TASK ITEM: Among the lines below, take the one holding "第四节经营情况讨论与分析", the one holding "万元，净利润6,111.85万元，分别同比增长127.01%和330.86%。", and all lines between them. Set them down exactly.

THE RECORDS:
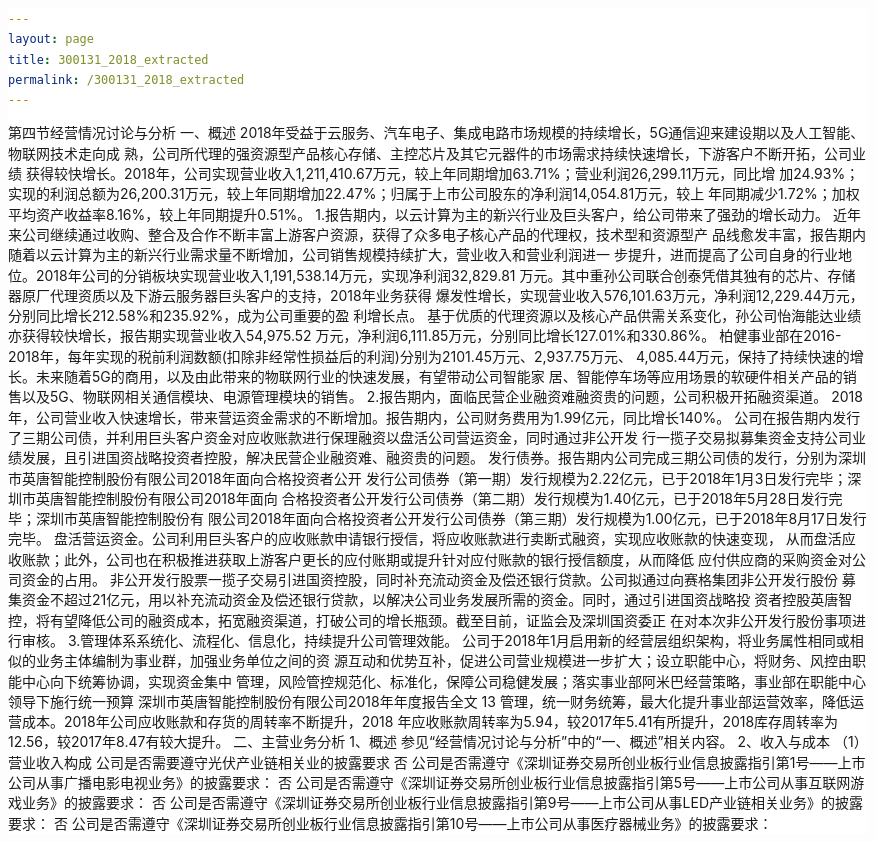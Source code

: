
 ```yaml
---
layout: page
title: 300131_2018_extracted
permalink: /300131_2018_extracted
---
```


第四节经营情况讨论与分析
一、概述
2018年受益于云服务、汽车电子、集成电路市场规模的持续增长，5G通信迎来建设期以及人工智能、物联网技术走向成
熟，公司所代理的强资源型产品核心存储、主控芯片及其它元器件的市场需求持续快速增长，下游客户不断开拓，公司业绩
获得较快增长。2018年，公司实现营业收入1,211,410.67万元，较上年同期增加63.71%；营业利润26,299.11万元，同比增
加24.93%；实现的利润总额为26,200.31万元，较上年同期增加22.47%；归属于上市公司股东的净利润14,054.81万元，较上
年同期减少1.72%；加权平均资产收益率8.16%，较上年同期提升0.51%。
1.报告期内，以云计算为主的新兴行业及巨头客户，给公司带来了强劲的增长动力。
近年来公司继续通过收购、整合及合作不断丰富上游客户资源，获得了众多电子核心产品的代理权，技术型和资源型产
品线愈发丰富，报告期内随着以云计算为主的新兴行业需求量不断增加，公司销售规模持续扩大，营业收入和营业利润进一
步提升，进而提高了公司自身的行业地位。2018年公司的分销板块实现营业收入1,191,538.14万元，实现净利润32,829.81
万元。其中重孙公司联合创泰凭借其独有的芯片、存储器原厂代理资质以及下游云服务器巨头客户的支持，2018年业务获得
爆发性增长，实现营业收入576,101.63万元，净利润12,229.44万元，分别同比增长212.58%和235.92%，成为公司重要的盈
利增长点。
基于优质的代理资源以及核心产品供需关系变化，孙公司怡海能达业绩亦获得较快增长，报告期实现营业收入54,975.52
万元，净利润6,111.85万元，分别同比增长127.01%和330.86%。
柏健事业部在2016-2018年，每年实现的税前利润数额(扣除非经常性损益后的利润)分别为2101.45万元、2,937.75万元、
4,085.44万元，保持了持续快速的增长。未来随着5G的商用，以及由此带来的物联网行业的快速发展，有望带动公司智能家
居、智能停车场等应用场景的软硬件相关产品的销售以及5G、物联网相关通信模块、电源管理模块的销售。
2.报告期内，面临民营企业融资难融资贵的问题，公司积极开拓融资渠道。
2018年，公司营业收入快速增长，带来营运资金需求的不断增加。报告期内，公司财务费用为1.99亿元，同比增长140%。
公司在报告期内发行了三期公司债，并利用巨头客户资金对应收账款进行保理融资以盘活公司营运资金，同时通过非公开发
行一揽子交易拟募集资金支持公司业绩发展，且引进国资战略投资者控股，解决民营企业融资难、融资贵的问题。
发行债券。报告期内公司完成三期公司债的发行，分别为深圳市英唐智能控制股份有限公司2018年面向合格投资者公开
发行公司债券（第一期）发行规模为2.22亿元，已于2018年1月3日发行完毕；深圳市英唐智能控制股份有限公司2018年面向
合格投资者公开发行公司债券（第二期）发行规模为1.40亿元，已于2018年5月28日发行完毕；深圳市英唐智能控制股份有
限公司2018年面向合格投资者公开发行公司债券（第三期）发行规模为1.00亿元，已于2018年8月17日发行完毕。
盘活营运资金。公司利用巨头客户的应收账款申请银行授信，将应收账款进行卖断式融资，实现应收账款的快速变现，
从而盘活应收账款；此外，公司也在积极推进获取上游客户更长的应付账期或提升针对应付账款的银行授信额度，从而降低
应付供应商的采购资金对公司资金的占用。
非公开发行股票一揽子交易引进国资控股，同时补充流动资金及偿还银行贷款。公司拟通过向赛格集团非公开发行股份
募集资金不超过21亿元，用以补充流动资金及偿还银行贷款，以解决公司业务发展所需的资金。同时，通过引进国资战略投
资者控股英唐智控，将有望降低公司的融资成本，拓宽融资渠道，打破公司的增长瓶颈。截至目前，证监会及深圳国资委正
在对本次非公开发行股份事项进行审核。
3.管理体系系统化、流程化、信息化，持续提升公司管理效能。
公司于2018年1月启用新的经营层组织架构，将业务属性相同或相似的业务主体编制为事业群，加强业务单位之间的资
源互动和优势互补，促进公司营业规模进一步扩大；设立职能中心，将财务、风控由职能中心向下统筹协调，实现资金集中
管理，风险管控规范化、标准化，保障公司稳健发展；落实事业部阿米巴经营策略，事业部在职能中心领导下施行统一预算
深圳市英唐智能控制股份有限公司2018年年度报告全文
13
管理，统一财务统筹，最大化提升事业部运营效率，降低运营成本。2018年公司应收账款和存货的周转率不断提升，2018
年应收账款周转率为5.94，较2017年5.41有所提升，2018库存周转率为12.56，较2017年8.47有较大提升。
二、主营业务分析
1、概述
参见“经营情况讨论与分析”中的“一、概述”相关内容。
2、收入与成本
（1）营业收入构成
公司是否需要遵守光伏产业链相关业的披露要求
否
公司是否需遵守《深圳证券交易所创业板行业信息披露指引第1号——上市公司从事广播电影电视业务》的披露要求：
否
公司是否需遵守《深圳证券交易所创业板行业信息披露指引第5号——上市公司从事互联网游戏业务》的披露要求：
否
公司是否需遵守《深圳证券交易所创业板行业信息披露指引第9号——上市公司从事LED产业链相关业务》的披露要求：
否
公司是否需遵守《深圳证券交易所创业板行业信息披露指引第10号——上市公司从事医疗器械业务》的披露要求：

RESPONSE:
第四节经营情况讨论与分析
一、概述
2018年受益于云服务、汽车电子、集成电路市场规模的持续增长，5G通信迎来建设期以及人工智能、物联网技术走向成
熟，公司所代理的强资源型产品核心存储、主控芯片及其它元器件的市场需求持续快速增长，下游客户不断开拓，公司业绩
获得较快增长。2018年，公司实现营业收入1,211,410.67万元，较上年同期增加63.71%；营业利润26,299.11万元，同比增
加24.93%；实现的利润总额为26,200.31万元，较上年同期增加22.47%；归属于上市公司股东的净利润14,054.81万元，较上
年同期减少1.72%；加权平均资产收益率8.16%，较上年同期提升0.51%。
1.报告期内，以云计算为主的新兴行业及巨头客户，给公司带来了强劲的增长动力。
近年来公司继续通过收购、整合及合作不断丰富上游客户资源，获得了众多电子核心产品的代理权，技术型和资源型产
品线愈发丰富，报告期内随着以云计算为主的新兴行业需求量不断增加，公司销售规模持续扩大，营业收入和营业利润进一
步提升，进而提高了公司自身的行业地位。2018年公司的分销板块实现营业收入1,191,538.14万元，实现净利润32,829.81
万元。其中重孙公司联合创泰凭借其独有的芯片、存储器原厂代理资质以及下游云服务器巨头客户的支持，2018年业务获得
爆发性增长，实现营业收入576,101.63万元，净利润12,229.44万元，分别同比增长212.58%和235.92%，成为公司重要的盈
利增长点。
基于优质的代理资源以及核心产品供需关系变化，孙公司怡海能达业绩亦获得较快增长，报告期实现营业收入54,975.52
万元，净利润6,111.85万元，分别同比增长127.01%和330.86%。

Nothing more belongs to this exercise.